0

my fellow students and me, we are working on a educational machine learning project and we are stuck with a overfitting-problem, as we are quite unexperienced to Data Mining.

Our business case is about retail banking and we aim to search for customer target groups according to products resp. to recommend customers specific products that are based on products that were bought already like stock shares, funds, deposits etc.

We received a data set with about 400 features and 150.000 data records. We build our workflows in Knime. Our workflow includes the following steps:

  • We explored the data and defined the target variables
  • We used a Missing Value Column Filter in order to eliminate all Columns with mostly Missing Values
  • We also applied the Tree Ensemble Workflow to reduce the dimensions

All in all we cleaned up our data and reduced it from 400 variables down to about 50. For Modelling we use a simple decision tree - and here appears the problem: This tree always gives out an accuracy of 100 % - so we assume it's highly overfitted.

Is there anything we are doing wrong? Or on what should we focus on?

We hope the community could help us with some hints or tips.

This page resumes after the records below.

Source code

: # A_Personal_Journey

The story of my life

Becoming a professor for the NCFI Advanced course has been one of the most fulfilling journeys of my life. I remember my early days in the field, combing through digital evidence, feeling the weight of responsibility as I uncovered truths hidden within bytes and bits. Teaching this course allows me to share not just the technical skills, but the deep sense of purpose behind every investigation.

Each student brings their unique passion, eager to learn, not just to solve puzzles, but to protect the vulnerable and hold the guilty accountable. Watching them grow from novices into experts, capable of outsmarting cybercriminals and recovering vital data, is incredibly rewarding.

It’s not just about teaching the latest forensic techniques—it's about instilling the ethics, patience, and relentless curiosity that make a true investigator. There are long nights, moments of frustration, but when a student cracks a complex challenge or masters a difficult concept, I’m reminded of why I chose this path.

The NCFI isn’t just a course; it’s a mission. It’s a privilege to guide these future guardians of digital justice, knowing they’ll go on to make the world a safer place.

Edit: Are there any sources, papers etc how to apply cross up selling in a data mining tool e.g. knime? We googled it already but so far we've been unsuccessful.

ste92
  • 434
  • 9
  • 23
  • Did you split into training / test set? Is there some way of limiting the depth of the tree? (Just top-of-head type questions to provoke thought!) – SteveR Feb 15 '18 at 22:18
  • Hey SteveR Yes we splitted in 80/20 training and test set. Ok we will follow up this point thank you. – ste92 Feb 16 '18 at 07:29
  • I edited my question do you have an idea ?? – ste92 Feb 16 '18 at 07:58
  • 1
    @Stelios what is your test accuracy? – janu777 Feb 16 '18 at 08:29
  • Have you inspected the actual tree and the confusion matrix? Have you tried cross-validation? KNIME is a good tool but you might want to try something like Weka for an initial pass at the data as (for decision trees at least) it should give you something reasonable with default settings. If what you get in Weka looks right, then try and reproduce it in KNIME. – nekomatic Feb 16 '18 at 11:53

2 Answers2

1

One of the problem with decision trees are they are pron to overfit. You can do Prunning that reduces the complexity of the model, and hence improves predictive accuracy by the reduction of overfitting also try tunning Min-sample-per-leaf, Maximum tree depth

Srikant
  • 113
  • 1
  • 2
  • 8
1

Agree with the previous comment: the main advantage of DT is their overfitting.

  1. Try to make decision tree simpler (reduce depth at least)
  2. Use ensemble methods (Random Forests or even XGBoost). They are the next generation of DT.
avchauzov
  • 1,007
  • 1
  • 8
  • 13